A couple of more angles.


----------



## Superman1984 (Oct 9, 2020)

What are you guys hitting top speed wise on these? My dad's NE5 will do 50mph maybe more but that's all the speedo it has & it's on 26x1.75 mtn knobbies   . It stops decent but I ask because I have plans to do a 110cc pit bike 4spd semi auto a little built with bolt ons on 11g Lobdell style 26x3" mounted to a Nirve Switchblade; the brakes will need to be stout & last as I intend to see 50-60mph frequently or at minimum


----------



## Superman1984 (Oct 9, 2020)

Tom Hand said:


> A couple of more angles.
> 
> View attachment 1280997
> 
> ...



Does that have an adjustable knob?

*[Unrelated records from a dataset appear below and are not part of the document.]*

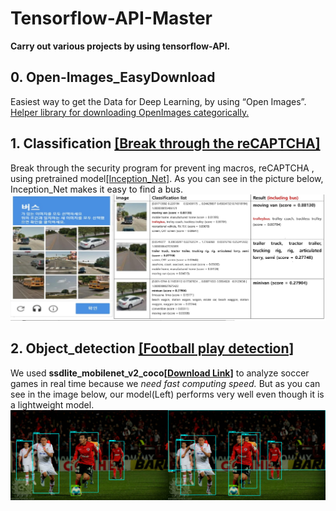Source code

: # Tensorflow-API-Master
**Carry out various projects by using tensorflow-API.**

## 0. Open-Images_EasyDownload 
Easiest way to get the Data for Deep Learning, by using “Open Images”.
<a href="https://github.com/HwangToeMat/Open-Images_EasyDownload">Helper library for downloading OpenImages categorically.</a>

## 1. Classification <a href="https://github.com/HwangToeMat/Tensorflow-API-HTM/blob/master/1.classification/reCAPTCHA_classification.ipynb">[Break through the reCAPTCHA]</a>
Break through the security program for prevent ing macros, reCAPTCHA , using pretrained model<a href='http://download.tensorflow.org/models/image/imagenet/inception-2015-12-05.tgz'>[Inception_Net]</a>.
As you can see in the picture below, Inception_Net makes it easy to find a bus.
![image1](/1.classification/image/image0.jpg)

## 2. Object_detection <a href="https://github.com/HwangToeMat/Tensorflow-API-HTM/blob/master/2.object_detection">[Football play detection]</a>
We used **ssdlite_mobilenet_v2_coco<a href="http://download.tensorflow.org/models/object_detection/ssdlite_mobilenet_v2_coco_2018_05_09.tar.gz">[Download Link]</a>** to analyze soccer games in real time because we *need fast computing speed.* But as you can see in the image below, our model(Left) performs very well even though it is a lightweight model.
![result3](/2.object_detection/images/result3.png)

Looks like it but Idk much of anything Schwinn wise


----------



## Tom Hand (Oct 9, 2020)

On the brake caliper plastic cover? No that is just a cover to protect the adjustable components inside.


----------



## Superman1984 (Oct 9, 2020)

Tom Hand said:


> On the brake caliper plastic cover? No that is just a cover to protect the adjustable components inside.



Yep. Thought maybe it was some sort of knob to adjust something; maybe the caliper clearance for more/less bite. Thank you for teaching me something Schwinn


----------



## Schwinn lover (Oct 11, 2020)

I, e used Worksman drum brakes on all my motorized bikes ha no problems only change out the shoes


----------